On Friday 14th of September, the new lab facilities of the recently founded ThermoPlastic composites Application Center (TPAC) are opened by Anka Mulder, the president of Saxion, University of Applied Sciences. The lab features new processing equipment enabling it’s focus on cost-effective processing and application of thermoplastic composites. At the same time the inauguration of Ferrie van Hattum as professor for Lightweight Structures and the 5th anniversary of the research group took place.
The TPAC performs research on low-cost processing and application of lightweight materials, with particular focus on thermoplastic composites materials. Further beneficial properties like impact resistance and fast processing make it the material of choice for high-end applications like aerospace, sport cars and sporting goods. The goal of the TPAC is to reduce processing costs to broaden the use of thermoplastic composites and make the material affordable for more sectors, business and people. Or like Ferrie van Hattum puts it: ”Composites for the people”.
The application centre works together with more than 100 companies of mostly small and medium size and institutions. Multiple consortiums are formed to tackle challenges in various projects. Guest speaker Jac. Gofers, President of the The Dutch Federation of Rubber and Plastics Industry (NRK) and CEO of Promolding underlines the importance of an application centre. “Lightweight solutions give plenty of benefits, but testing is essential to understand the effect of weight reduction and composite application during use.” Sjef van Breugel, CEO of Pontis Engineering emphasizes the strong connection to industrie “The TPAC has a strong relation to industry and listens to the requirements in the sector, for example the necessity of affordable processing technologies.” Students of different studies are involved with multi-disciplinary groups, internships and graduation assignments. In this way students learn about design, materials and production of lightweight engineering applications.
Together with the partners, the TPAC defined three research areas: Recycling, Production and Automation. In the field of recycling methods are developed to process low-end polymer waste, e.g. from the plastic soup, into simple products.

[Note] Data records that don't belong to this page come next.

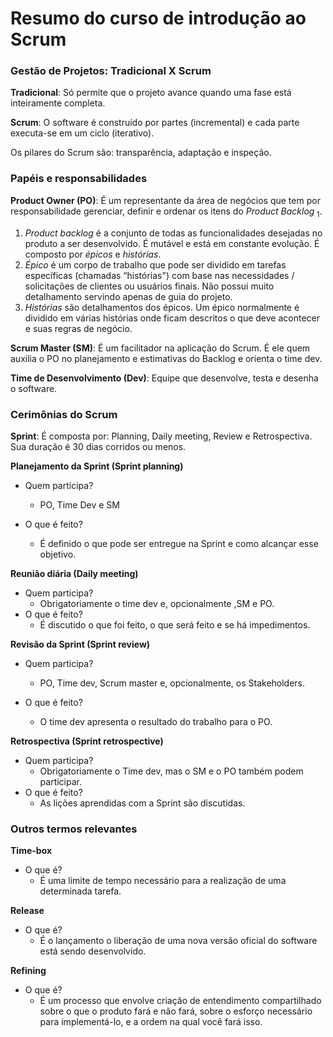 # Resumo do curso de introdução ao Scrum

### Gestão de Projetos: Tradicional X Scrum

**Tradicional**: Só permite que o projeto avance quando uma fase está inteiramente completa.

**Scrum**: O software é construído por partes (incremental) e cada parte executa-se em um ciclo (iterativo).

Os pilares do Scrum são: transparência, adaptação e inspeção.

### Papéis e responsabilidades 

**Product Owner (PO)**: É um representante da área de negócios que tem por responsabilidade gerenciar, definir e ordenar os itens do _Product Backlog_<sub> 1</sub>.

1. _Product backlog_ é a conjunto de todas as funcionalidades desejadas no produto a ser desenvolvido. É mutável e está em constante evolução. É composto por _épicos_ e _histórias_.
2. _Épico_ é um corpo de trabalho que pode ser dividido em tarefas específicas (chamadas “histórias") com base nas necessidades / solicitações de clientes ou usuários finais. Não possui muito detalhamento servindo apenas de guia do projeto.
3. _Histórias_ são detalhamentos dos épicos. Um épico normalmente é dividido em várias histórias onde ficam descritos o que deve acontecer e suas regras de negócio. 

**Scrum Master (SM)**: É um facilitador na aplicação do Scrum. É ele quem auxilia o PO no planejamento e estimativas do Backlog e orienta o time dev.

**Time de Desenvolvimento (Dev)**: Equipe que desenvolve, testa e desenha o software.

### Cerimônias do Scrum

**Sprint**: É composta por: Planning, Daily meeting, Review e Retrospectiva. Sua duração é 30 dias corridos ou menos.

**Planejamento da Sprint (Sprint planning)**

- Quem participa?
  - PO, Time Dev e SM

- O que é feito?
  - É definido o que pode ser entregue na Sprint e como alcançar esse objetivo.

**Reunião diária (Daily meeting)**

- Quem participa?
  - Obrigatoriamente o time dev e, opcionalmente ,SM e PO. 
- O que é feito?
  - É discutido o que foi feito, o que será feito e se há impedimentos.

**Revisão da Sprint (Sprint review)**

- Quem participa?
  - PO, Time dev, Scrum master e, opcionalmente, os Stakeholders.

- O que é feito?
  - O time dev apresenta o resultado do trabalho para o PO.

**Retrospectiva (Sprint retrospective)**

- Quem participa?
  - Obrigatoriamente o Time dev, mas o SM e o PO também podem participar.
- O que é feito?
  - As lições aprendidas com a Sprint são discutidas.

### Outros termos relevantes

**Time-box**

- O que é?
  - É uma limite de tempo necessário para a realização de uma determinada tarefa.

**Release**

- O que é?
  - É o lançamento o liberação de uma nova versão oficial do software está sendo desenvolvido.

**Refining**

- O que é?
  - É um processo que envolve criação de entendimento compartilhado sobre o que o produto fará e não fará, sobre o esforço necessário para implementá-lo, e a ordem na qual você fará isso.

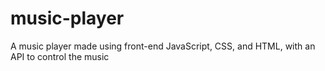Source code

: # music-player
A music player made using front-end JavaScript, CSS, and HTML, with an API to control the music
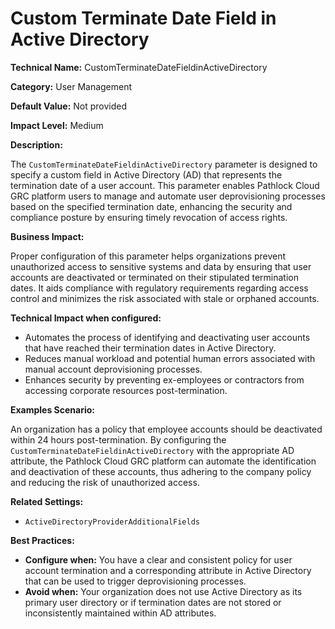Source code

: # Custom Terminate Date Field in Active Directory

**Technical Name:** CustomTerminateDateFieldinActiveDirectory

**Category:** User Management

**Default Value:** Not provided

**Impact Level:** Medium

**Description:**

The `CustomTerminateDateFieldinActiveDirectory` parameter is designed to specify a custom field in Active Directory (AD) that represents the termination date of a user account. This parameter enables Pathlock Cloud GRC platform users to manage and automate user deprovisioning processes based on the specified termination date, enhancing the security and compliance posture by ensuring timely revocation of access rights.

**Business Impact:**

Proper configuration of this parameter helps organizations prevent unauthorized access to sensitive systems and data by ensuring that user accounts are deactivated or terminated on their stipulated termination dates. It aids compliance with regulatory requirements regarding access control and minimizes the risk associated with stale or orphaned accounts.

**Technical Impact when configured:**

- Automates the process of identifying and deactivating user accounts that have reached their termination dates in Active Directory.
- Reduces manual workload and potential human errors associated with manual account deprovisioning processes.
- Enhances security by preventing ex-employees or contractors from accessing corporate resources post-termination.

**Examples Scenario:**

An organization has a policy that employee accounts should be deactivated within 24 hours post-termination. By configuring the `CustomTerminateDateFieldinActiveDirectory` with the appropriate AD attribute, the Pathlock Cloud GRC platform can automate the identification and deactivation of these accounts, thus adhering to the company policy and reducing the risk of unauthorized access.

**Related Settings:**

- `ActiveDirectoryProviderAdditionalFields`

**Best Practices:** 

- **Configure when:** You have a clear and consistent policy for user account termination and a corresponding attribute in Active Directory that can be used to trigger deprovisioning processes.
- **Avoid when:** Your organization does not use Active Directory as its primary user directory or if termination dates are not stored or inconsistently maintained within AD attributes.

Also high-end carbon fibre based post-industrial waste from aerospace is studied and processed into new applications for aerospace. New production methods are developed and tested to process composite material in a cost-effective manner, e.g. combining 3D printing and tape placement. Production speed and robustness is further increased and cost is limited by implementing automation.
Smart Industry Fieldlab
New facilities, like a vertical closure injection moulding machine including an infrared oven to heat preforms and robot in an automation cell, underline the new possibilities of the laboratory. Together with the research partner TPRC, the TPAC forms TPC NL and was awarded the Smart Industry Fieldlab by the Ministry of Economic Affairs of the Netherlands and is listed as digital innovation hub by the European Commission.